[[ Dataset extract, beginning ]]

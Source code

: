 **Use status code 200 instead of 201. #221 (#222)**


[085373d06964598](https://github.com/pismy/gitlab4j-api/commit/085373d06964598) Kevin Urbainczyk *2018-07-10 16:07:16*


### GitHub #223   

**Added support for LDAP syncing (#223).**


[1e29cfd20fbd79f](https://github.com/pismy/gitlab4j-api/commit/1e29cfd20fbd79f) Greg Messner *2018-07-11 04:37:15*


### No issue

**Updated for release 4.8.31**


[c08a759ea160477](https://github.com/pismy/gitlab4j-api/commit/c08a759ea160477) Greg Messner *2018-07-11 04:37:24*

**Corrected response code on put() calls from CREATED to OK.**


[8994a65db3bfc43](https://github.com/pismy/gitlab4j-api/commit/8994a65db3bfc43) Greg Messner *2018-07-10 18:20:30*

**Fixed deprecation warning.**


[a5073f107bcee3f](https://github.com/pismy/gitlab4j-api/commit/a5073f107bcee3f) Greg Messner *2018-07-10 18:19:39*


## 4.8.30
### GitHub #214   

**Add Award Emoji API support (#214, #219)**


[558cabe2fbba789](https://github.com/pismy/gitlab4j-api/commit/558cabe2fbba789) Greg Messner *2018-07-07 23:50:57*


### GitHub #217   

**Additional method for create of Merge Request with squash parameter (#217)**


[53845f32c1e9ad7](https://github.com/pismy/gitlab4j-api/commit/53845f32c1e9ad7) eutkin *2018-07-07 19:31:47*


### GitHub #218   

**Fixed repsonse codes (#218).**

[[ Dataset extract, end ]]

=== Problem requirements ===
Return the entries above unchanged, starting at the first line and stopping after the line with "CREATED to OK.**".

=== Task answer ===
Source code

: **Use status code 200 instead of 201. #221 (#222)**


[085373d06964598](https://github.com/pismy/gitlab4j-api/commit/085373d06964598) Kevin Urbainczyk *2018-07-10 16:07:16*


### GitHub #223   

**Added support for LDAP syncing (#223).**


[1e29cfd20fbd79f](https://github.com/pismy/gitlab4j-api/commit/1e29cfd20fbd79f) Greg Messner *2018-07-11 04:37:15*


### No issue

**Updated for release 4.8.31**


[c08a759ea160477](https://github.com/pismy/gitlab4j-api/commit/c08a759ea160477) Greg Messner *2018-07-11 04:37:24*

**Corrected response code on put() calls from CREATED to OK.**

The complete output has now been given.